┏━━
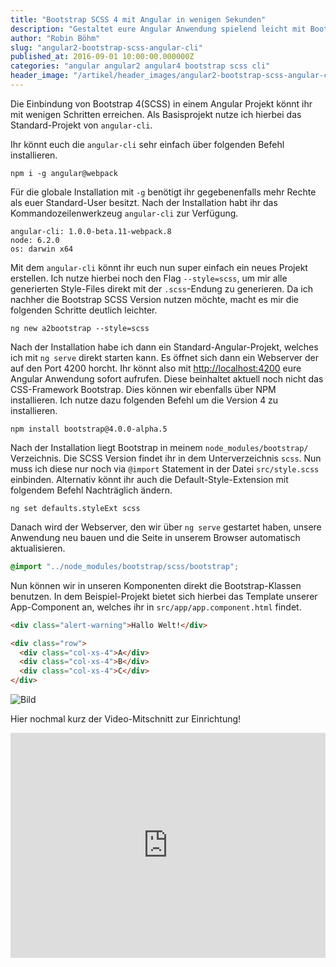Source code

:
 ```yaml
---
title: "Bootstrap SCSS 4 mit Angular in wenigen Sekunden"
description: "Gestaltet eure Angular Anwendung spielend leicht mit Bootstrap und SCSS. Hier erhaltet ihr eine einfache Schritt-für-Schritt-Anleitung."
author: "Robin Böhm"
slug: "angular2-bootstrap-scss-angular-cli"
published_at: 2016-09-01 10:00:00.000000Z
categories: "angular angular2 angular4 bootstrap scss cli"
header_image: "/artikel/header_images/angular2-bootstrap-scss-angular-cli.jpg"
---
```


Die Einbindung von Bootstrap 4(SCSS) in einem Angular Projekt könnt ihr mit wenigen Schritten erreichen.
Als Basisprojekt nutze ich hierbei das Standard-Projekt von `angular-cli`.

Ihr könnt euch die `angular-cli` sehr einfach über folgenden Befehl installieren.

```shell
npm i -g angular@webpack
```

Für die globale Installation mit `-g` benötigt ihr gegebenenfalls mehr Rechte als euer Standard-User besitzt.
Nach der Installation habt ihr das Kommandozeilenwerkzeug `angular-cli` zur Verfügung.

```shell
angular-cli: 1.0.0-beta.11-webpack.8
node: 6.2.0
os: darwin x64
```

Mit dem `angular-cli` könnt ihr euch nun super einfach ein neues Projekt erstellen. Ich nutze hierbei noch den Flag `--style=scss`, um mir alle generierten Style-Files direkt mit der `.scss`-Endung zu generieren. Da ich nachher die Bootstrap SCSS Version nutzen möchte, macht es mir die folgenden Schritte deutlich leichter.

```shell
ng new a2bootstrap --style=scss
```

Nach der Installation habe ich dann ein Standard-Angular-Projekt, welches ich mit `ng serve` direkt starten kann. Es öffnet sich dann ein Webserver der auf den Port 4200 horcht. Ihr könnt also mit <a href="http://localhost:4200">http://localhost:4200</a> eure Angular Anwendung sofort aufrufen. Diese beinhaltet aktuell noch nicht das CSS-Framework Bootstrap. Dies können wir ebenfalls über NPM installieren. Ich nutze dazu folgenden Befehl um die Version 4 zu installieren.

```shell
npm install bootstrap@4.0.0-alpha.5
```

Nach der Installation liegt Bootstrap in meinem `node_modules/bootstrap/` Verzeichnis. Die SCSS Version findet ihr in dem Unterverzeichnis `scss`. Nun muss ich diese nur noch via `@import` Statement in der Datei `src/style.scss` einbinden. Alternativ könnt ihr auch die Default-Style-Extension mit folgendem Befehl Nachträglich ändern.

```shell
ng set defaults.styleExt scss
```

Danach wird der Webserver, den wir über `ng serve` gestartet haben, unsere Anwendung neu bauen und die Seite in unserem Browser automatisch aktualisieren.

```css
@import "../node_modules/bootstrap/scss/bootstrap";
```

Nun können wir in unseren Komponenten direkt die Bootstrap-Klassen benutzen. In dem Beispiel-Projekt bietet sich hierbei das Template unserer App-Component an, welches ihr in `src/app/app.component.html` findet.

```html
<div class="alert-warning">Hallo Welt!</div>

<div class="row">
  <div class="col-xs-4">A</div>
  <div class="col-xs-4">B</div>
  <div class="col-xs-4">C</div>
</div>
```

![Bild](medium_Screen-Shot-2016-09-01-at-19.00.45.png?v=63639968496)

Hier nochmal kurz der Video-Mitschnitt zur Einrichtung!

<iframe width="100%" height="360" src="https://www.youtube.com/embed/u1_IeSkM1yc" frameborder="0" allowfullscreen></iframe>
┗━━
* Problem details
The entries must be repeated exactly. Leave the images out.

* Reply
Source code

:
 ```yaml
---
title: "Bootstrap SCSS 4 mit Angular in wenigen Sekunden"
description: "Gestaltet eure Angular Anwendung spielend leicht mit Bootstrap und SCSS. Hier erhaltet ihr eine einfache Schritt-für-Schritt-Anleitung."
author: "Robin Böhm"
slug: "angular2-bootstrap-scss-angular-cli"
published_at: 2016-09-01 10:00:00.000000Z
categories: "angular angular2 angular4 bootstrap scss cli"
header_image: "/artikel/header_images/angular2-bootstrap-scss-angular-cli.jpg"
---
```


Die Einbindung von Bootstrap 4(SCSS) in einem Angular Projekt könnt ihr mit wenigen Schritten erreichen.
Als Basisprojekt nutze ich hierbei das Standard-Projekt von `angular-cli`.

Ihr könnt euch die `angular-cli` sehr einfach über folgenden Befehl installieren.

```shell
npm i -g angular@webpack
```

Für die globale Installation mit `-g` benötigt ihr gegebenenfalls mehr Rechte als euer Standard-User besitzt.
Nach der Installation habt ihr das Kommandozeilenwerkzeug `angular-cli` zur Verfügung.

```shell
angular-cli: 1.0.0-beta.11-webpack.8
node: 6.2.0
os: darwin x64
```

Mit dem `angular-cli` könnt ihr euch nun super einfach ein neues Projekt erstellen. Ich nutze hierbei noch den Flag `--style=scss`, um mir alle generierten Style-Files direkt mit der `.scss`-Endung zu generieren. Da ich nachher die Bootstrap SCSS Version nutzen möchte, macht es mir die folgenden Schritte deutlich leichter.

```shell
ng new a2bootstrap --style=scss
```

Nach der Installation habe ich dann ein Standard-Angular-Projekt, welches ich mit `ng serve` direkt starten kann. Es öffnet sich dann ein Webserver der auf den Port 4200 horcht. Ihr könnt also mit <a href="http://localhost:4200">http://localhost:4200</a> eure Angular Anwendung sofort aufrufen. Diese beinhaltet aktuell noch nicht das CSS-Framework Bootstrap. Dies können wir ebenfalls über NPM installieren. Ich nutze dazu folgenden Befehl um die Version 4 zu installieren.

```shell
npm install bootstrap@4.0.0-alpha.5
```

Nach der Installation liegt Bootstrap in meinem `node_modules/bootstrap/` Verzeichnis. Die SCSS Version findet ihr in dem Unterverzeichnis `scss`. Nun muss ich diese nur noch via `@import` Statement in der Datei `src/style.scss` einbinden. Alternativ könnt ihr auch die Default-Style-Extension mit folgendem Befehl Nachträglich ändern.

```shell
ng set defaults.styleExt scss
```

Danach wird der Webserver, den wir über `ng serve` gestartet haben, unsere Anwendung neu bauen und die Seite in unserem Browser automatisch aktualisieren.

```css
@import "../node_modules/bootstrap/scss/bootstrap";
```

Nun können wir in unseren Komponenten direkt die Bootstrap-Klassen benutzen. In dem Beispiel-Projekt bietet sich hierbei das Template unserer App-Component an, welches ihr in `src/app/app.component.html` findet.

```html
<div class="alert-warning">Hallo Welt!</div>

<div class="row">
  <div class="col-xs-4">A</div>
  <div class="col-xs-4">B</div>
  <div class="col-xs-4">C</div>
</div>
```

![Bild](medium_Screen-Shot-2016-09-01-at-19.00.45.png?v=63639968496)

Hier nochmal kurz der Video-Mitschnitt zur Einrichtung!

<iframe width="100%" height="360" src="https://www.youtube.com/embed/u1_IeSkM1yc" frameborder="0" allowfullscreen></iframe>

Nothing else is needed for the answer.